## TASK TO COMPLETE
Keep the pictures out of the copy and repeat the records exactly.

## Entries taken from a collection
== Segment start ==
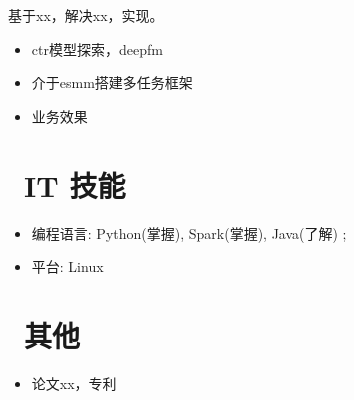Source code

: \documentclass{resume}
\begin{document}

\begin{onehalfspacing}
基于xx，解决xx，实现。
\begin{itemize}
  \item ctr模型探索，deepfm
  \item 介于esmm搭建多任务框架
  \item 业务效果
\end{itemize}
\end{onehalfspacing}


\section{\faCogs\ IT 技能}
\begin{itemize}[parsep=0.5ex]
  \item 编程语言: Python(掌握), Spark(掌握), Java(了解) ; 
  \item 平台: Linux
\end{itemize}


\section{\faInfo\ 其他}
\begin{itemize}[parsep=0.5ex]
  \item 论文xx，专利
\end{itemize}

%
%
\end{document}
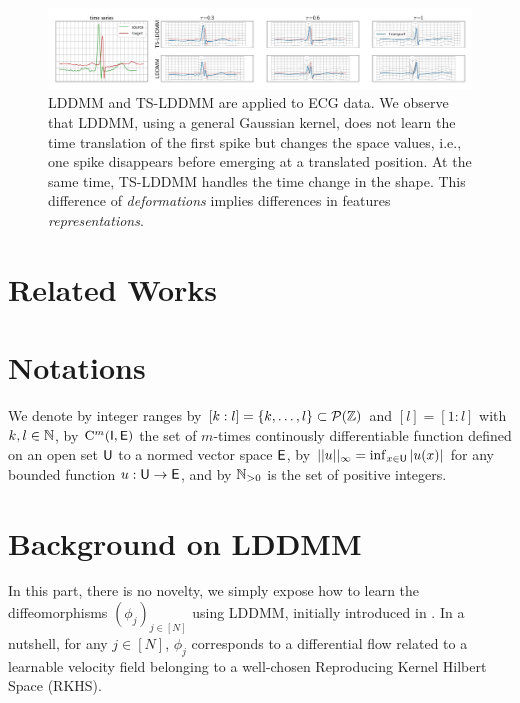 \begin{figure}[t]
  \centering
  \includegraphics[width=\linewidth]{"./pictures/transport.jpeg"}
  
  \caption{LDDMM and TS-LDDMM are applied to ECG data.
  We observe that LDDMM, using a general Gaussian kernel, does not learn the time translation of the first spike but changes the space values, i.e., one spike disappears before emerging at a translated position. At the same time, TS-LDDMM handles the time change in the shape.
  This difference of \textit{deformations} implies differences in features \textit{representations}.   }
  \label{fig:transport}
  
\end{figure}

\section{Related Works}
\section{Notations}
We denote by integer ranges by $[k:l]=\{k,\ldots,l\}\subset \mathcal{P}(\mathbb{Z})$ and $ [l]=[1:l]$ with $k,l\in \mathbb{N}$,
by $\mathrm{C}^m(\mathsf{I},\mathsf{E})$ the set of $m$-times continously differentiable function defined on an open set $\mathsf{U}$ to a normed vector space $\mathsf{E}$,
 by $||u||_\infty=\inf_{x\in \mathsf{U}} |u(x)| $ for any bounded function $u:\mathsf{U} \to \mathsf{E}$,
and by $\mathbb{N}_{>0}$ is the set of positive integers. 

\section{Background on LDDMM}
\label{section:LDDMM}

In this part, there is no novelty, we simply expose how to
 learn the diffeomorphisms $(\phi_j)_{j\in[N]}$ using LDDMM, initially introduced in \cite{beg2005computing}.
  In a nutshell, for any $j\in [N]$, $\phi_j$ corresponds to a differential flow related to a learnable velocity field belonging to a well-chosen Reproducing Kernel Hilbert Space (RKHS).

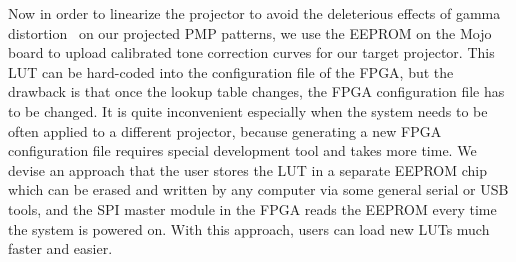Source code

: \documentclass[]{spie}  %
\begin{document}
Now in order to linearize the projector to avoid the deleterious effects of gamma distortion~\cite{gamm10} on our projected PMP patterns, we use the EEPROM on the Mojo board to upload calibrated tone correction curves for our target projector.
This LUT can be hard-coded into the configuration file of the FPGA, but the drawback is that once the lookup table changes, the FPGA configuration file has to be changed. It is quite inconvenient especially when the system needs to be often applied to a different projector, because generating a new FPGA configuration file requires special development tool and takes more time. We devise an approach that the user stores the LUT in a separate EEPROM chip which can be erased and written by any computer via some general serial or USB tools, and the SPI master module in the FPGA reads the EEPROM every time the system  is powered on. With this approach, users can load new LUTs much faster and easier.
\end{document}
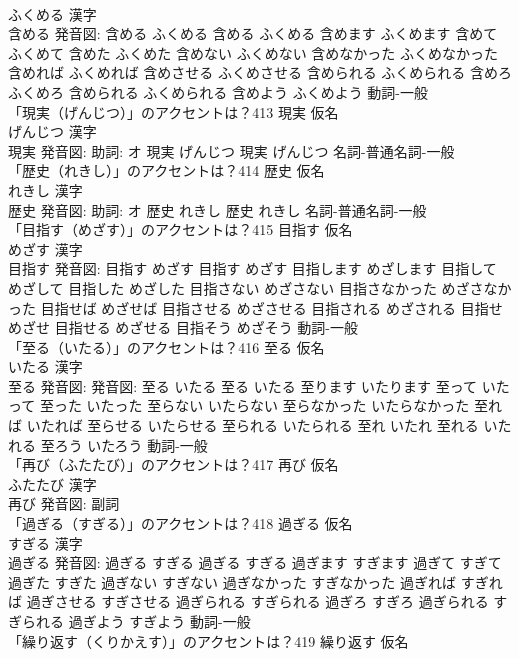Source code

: \documentclass[8pt]{extreport}
\begin{document}
\begin{CJK}{UTF8}{min}
\\	ふくめる 漢字　
\\	含める 発音図:	含める ふくめる		含める ふくめる 含めます ふくめます 含めて ふくめて 含めた ふくめた 含めない ふくめない 含めなかった ふくめなかった 含めれば ふくめれば 含めさせる ふくめさせる 含められる ふくめられる 含めろ ふくめろ 含められる ふくめられる 含めよう ふくめよう				動詞-一般 
\\	「現実（げんじつ）」のアクセントは？413	現実 仮名　
\\	げんじつ 漢字　
\\	現実 発音図: 助詞: オ	現実 げんじつ		現実 げんじつ				名詞-普通名詞-一般 
\\	「歴史（れきし）」のアクセントは？414	歴史 仮名　
\\	れきし 漢字　
\\	歴史 発音図: 助詞: オ	歴史 れきし		歴史 れきし				名詞-普通名詞-一般 
\\	「目指す（めざす）」のアクセントは？415	目指す 仮名　
\\	めざす 漢字　
\\	目指す 発音図:	目指す めざす		目指す めざす 目指します めざします 目指して めざして 目指した めざした 目指さない めざさない 目指さなかった めざさなかった 目指せば めざせば 目指させる めざさせる 目指される めざされる 目指せ めざせ 目指せる めざせる 目指そう めざそう				動詞-一般 
\\	「至る（いたる）」のアクセントは？416	至る 仮名　
\\	いたる 漢字　
\\	至る 発音図: 発音図:	至る いたる		至る いたる 至ります いたります 至って いたって 至った いたった 至らない いたらない 至らなかった いたらなかった 至れば いたれば 至らせる いたらせる 至られる いたられる 至れ いたれ 至れる いたれる 至ろう いたろう				動詞-一般 
\\	「再び（ふたたび）」のアクセントは？417	再び 仮名　
\\	ふたたび 漢字　
\\	再び 発音図:							副詞 
\\	「過ぎる（すぎる）」のアクセントは？418	過ぎる 仮名　
\\	すぎる 漢字　
\\	過ぎる 発音図:	過ぎる すぎる		過ぎる すぎる 過ぎます すぎます 過ぎて すぎて 過ぎた すぎた 過ぎない すぎない 過ぎなかった すぎなかった 過ぎれば すぎれば 過ぎさせる すぎさせる 過ぎられる すぎられる 過ぎろ すぎろ 過ぎられる すぎられる 過ぎよう すぎよう				動詞-一般 
\\	「繰り返す（くりかえす）」のアクセントは？419	繰り返す 仮名　

\end{CJK}
\end{document}
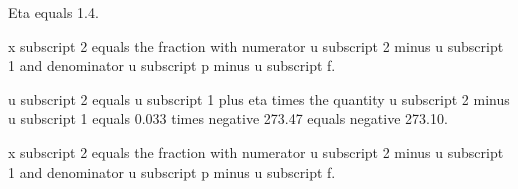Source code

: Eta equals 1.4.

x subscript 2 equals the fraction with numerator u subscript 2 minus u subscript 1 and denominator u subscript p minus u subscript f.

u subscript 2 equals u subscript 1 plus eta times the quantity u subscript 2 minus u subscript 1 equals 0.033 times negative 273.47 equals negative 273.10.

x subscript 2 equals the fraction with numerator u subscript 2 minus u subscript 1 and denominator u subscript p minus u subscript f.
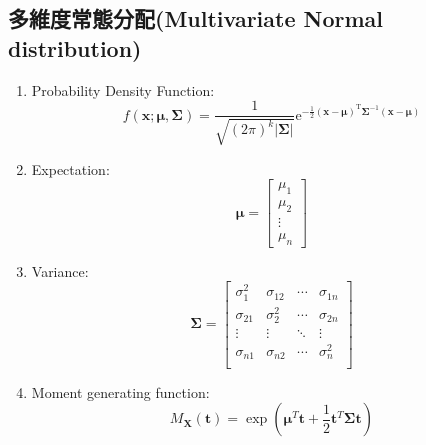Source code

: \subsection{多維度常態分配(Multivariate Normal distribution)}
\begin{enumerate}
\item Probability Density Function:$$f(\mathbf{x}; \boldsymbol{\mu}, \boldsymbol{\Sigma}){={\frac {1}{\sqrt {(2\pi )^{k}|{\boldsymbol {\Sigma }}|}}}\mathrm {e} ^{-{\frac {1}{2}}({\mathbf {x} }-{\boldsymbol {\mu }})^{\mathrm {T} }{\boldsymbol {\Sigma }}^{-1}({\mathbf {x} }-{\boldsymbol {\mu }})}}$$
\item Expectation:$$\boldsymbol{\mu} = \begin{bmatrix} \mu_1 \\ \mu_2 \\ \vdots \\ \mu_n \end{bmatrix}
$$
\item Variance:$$\boldsymbol{\Sigma} = \begin{bmatrix}
\sigma_1^2 & \sigma_{12} & \cdots & \sigma_{1n} \\
\sigma_{21} & \sigma_2^2 & \cdots & \sigma_{2n} \\
\vdots & \vdots & \ddots & \vdots \\
\sigma_{n1} & \sigma_{n2} & \cdots & \sigma_n^2 \\
\end{bmatrix}$$
\item Moment generating function:$$M_{\mathbf{X}}(\mathbf{t}) = \exp\left(\boldsymbol{\mu}^T \mathbf{t} + \frac{1}{2} \mathbf{t}^T \boldsymbol{\Sigma} \mathbf{t}\right)$$
\end{enumerate}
== Segment end ==
## RESPONSE
Source code

: \documentclass{resume}
\begin{document}

\begin{onehalfspacing}
基于xx，解决xx，实现。
\begin{itemize}
  \item ctr模型探索，deepfm
  \item 介于esmm搭建多任务框架
  \item 业务效果
\end{itemize}
\end{onehalfspacing}


\section{\faCogs\ IT 技能}
\begin{itemize}[parsep=0.5ex]
  \item 编程语言: Python(掌握), Spark(掌握), Java(了解) ; 
  \item 平台: Linux
\end{itemize}


\section{\faInfo\ 其他}
\begin{itemize}[parsep=0.5ex]
  \item 论文xx，专利
\end{itemize}

%
%
\end{document}
 \begin{figure}[t]
  \centering
  \includegraphics[width=\linewidth]{"./pictures/transport.jpeg"}
  
  \caption{LDDMM and TS-LDDMM are applied to ECG data.
  We observe that LDDMM, using a general Gaussian kernel, does not learn the time translation of the first spike but changes the space values, i.e., one spike disappears before emerging at a translated position. At the same time, TS-LDDMM handles the time change in the shape.
  This difference of \textit{deformations} implies differences in features \textit{representations}.   }
  \label{fig:transport}
  
\end{figure}

\section{Related Works}
\section{Notations}
We denote by integer ranges by $[k:l]=\{k,\ldots,l\}\subset \mathcal{P}(\mathbb{Z})$ and $ [l]=[1:l]$ with $k,l\in \mathbb{N}$,
by $\mathrm{C}^m(\mathsf{I},\mathsf{E})$ the set of $m$-times continously differentiable function defined on an open set $\mathsf{U}$ to a normed vector space $\mathsf{E}$,
 by $||u||_\infty=\inf_{x\in \mathsf{U}} |u(x)| $ for any bounded function $u:\mathsf{U} \to \mathsf{E}$,
and by $\mathbb{N}_{>0}$ is the set of positive integers. 

\section{Background on LDDMM}
\label{section:LDDMM}

In this part, there is no novelty, we simply expose how to
 learn the diffeomorphisms $(\phi_j)_{j\in[N]}$ using LDDMM, initially introduced in \cite{beg2005computing}.
  In a nutshell, for any $j\in [N]$, $\phi_j$ corresponds to a differential flow related to a learnable velocity field belonging to a well-chosen Reproducing Kernel Hilbert Space (RKHS).

Source code

: \documentclass[]{spie}  %
\begin{document}
Now in order to linearize the projector to avoid the deleterious effects of gamma distortion~\cite{gamm10} on our projected PMP patterns, we use the EEPROM on the Mojo board to upload calibrated tone correction curves for our target projector.
This LUT can be hard-coded into the configuration file of the FPGA, but the drawback is that once the lookup table changes, the FPGA configuration file has to be changed. It is quite inconvenient especially when the system needs to be often applied to a different projector, because generating a new FPGA configuration file requires special development tool and takes more time. We devise an approach that the user stores the LUT in a separate EEPROM chip which can be erased and written by any computer via some general serial or USB tools, and the SPI master module in the FPGA reads the EEPROM every time the system  is powered on. With this approach, users can load new LUTs much faster and easier.
\end{document}
Source code

: \documentclass[8pt]{extreport}
\begin{document}
\begin{CJK}{UTF8}{min}
\\	ふくめる 漢字　
\\	含める 発音図:	含める ふくめる		含める ふくめる 含めます ふくめます 含めて ふくめて 含めた ふくめた 含めない ふくめない 含めなかった ふくめなかった 含めれば ふくめれば 含めさせる ふくめさせる 含められる ふくめられる 含めろ ふくめろ 含められる ふくめられる 含めよう ふくめよう				動詞-一般 
\\	「現実（げんじつ）」のアクセントは？413	現実 仮名　
\\	げんじつ 漢字　
\\	現実 発音図: 助詞: オ	現実 げんじつ		現実 げんじつ				名詞-普通名詞-一般 
\\	「歴史（れきし）」のアクセントは？414	歴史 仮名　
\\	れきし 漢字　
\\	歴史 発音図: 助詞: オ	歴史 れきし		歴史 れきし				名詞-普通名詞-一般 
\\	「目指す（めざす）」のアクセントは？415	目指す 仮名　
\\	めざす 漢字　
\\	目指す 発音図:	目指す めざす		目指す めざす 目指します めざします 目指して めざして 目指した めざした 目指さない めざさない 目指さなかった めざさなかった 目指せば めざせば 目指させる めざさせる 目指される めざされる 目指せ めざせ 目指せる めざせる 目指そう めざそう				動詞-一般 
\\	「至る（いたる）」のアクセントは？416	至る 仮名　
\\	いたる 漢字　
\\	至る 発音図: 発音図:	至る いたる		至る いたる 至ります いたります 至って いたって 至った いたった 至らない いたらない 至らなかった いたらなかった 至れば いたれば 至らせる いたらせる 至られる いたられる 至れ いたれ 至れる いたれる 至ろう いたろう				動詞-一般 
\\	「再び（ふたたび）」のアクセントは？417	再び 仮名　
\\	ふたたび 漢字　
\\	再び 発音図:							副詞 
\\	「過ぎる（すぎる）」のアクセントは？418	過ぎる 仮名　
\\	すぎる 漢字　
\\	過ぎる 発音図:	過ぎる すぎる		過ぎる すぎる 過ぎます すぎます 過ぎて すぎて 過ぎた すぎた 過ぎない すぎない 過ぎなかった すぎなかった 過ぎれば すぎれば 過ぎさせる すぎさせる 過ぎられる すぎられる 過ぎろ すぎろ 過ぎられる すぎられる 過ぎよう すぎよう				動詞-一般 
\\	「繰り返す（くりかえす）」のアクセントは？419	繰り返す 仮名　

\end{CJK}
\end{document}
Source code

: Eta equals 1.4.

x subscript 2 equals the fraction with numerator u subscript 2 minus u subscript 1 and denominator u subscript p minus u subscript f.

u subscript 2 equals u subscript 1 plus eta times the quantity u subscript 2 minus u subscript 1 equals 0.033 times negative 273.47 equals negative 273.10.

x subscript 2 equals the fraction with numerator u subscript 2 minus u subscript 1 and denominator u subscript p minus u subscript f.
Source code

: \subsection{多維度常態分配(Multivariate Normal distribution)}
\begin{enumerate}
\item Probability Density Function:$$f(\mathbf{x}; \boldsymbol{\mu}, \boldsymbol{\Sigma}){={\frac {1}{\sqrt {(2\pi )^{k}|{\boldsymbol {\Sigma }}|}}}\mathrm {e} ^{-{\frac {1}{2}}({\mathbf {x} }-{\boldsymbol {\mu }})^{\mathrm {T} }{\boldsymbol {\Sigma }}^{-1}({\mathbf {x} }-{\boldsymbol {\mu }})}}$$
\item Expectation:$$\boldsymbol{\mu} = \begin{bmatrix} \mu_1 \\ \mu_2 \\ \vdots \\ \mu_n \end{bmatrix}
$$
\item Variance:$$\boldsymbol{\Sigma} = \begin{bmatrix}
\sigma_1^2 & \sigma_{12} & \cdots & \sigma_{1n} \\
\sigma_{21} & \sigma_2^2 & \cdots & \sigma_{2n} \\
\vdots & \vdots & \ddots & \vdots \\
\sigma_{n1} & \sigma_{n2} & \cdots & \sigma_n^2 \\
\end{bmatrix}$$
\item Moment generating function:$$M_{\mathbf{X}}(\mathbf{t}) = \exp\left(\boldsymbol{\mu}^T \mathbf{t} + \frac{1}{2} \mathbf{t}^T \boldsymbol{\Sigma} \mathbf{t}\right)$$
\end{enumerate}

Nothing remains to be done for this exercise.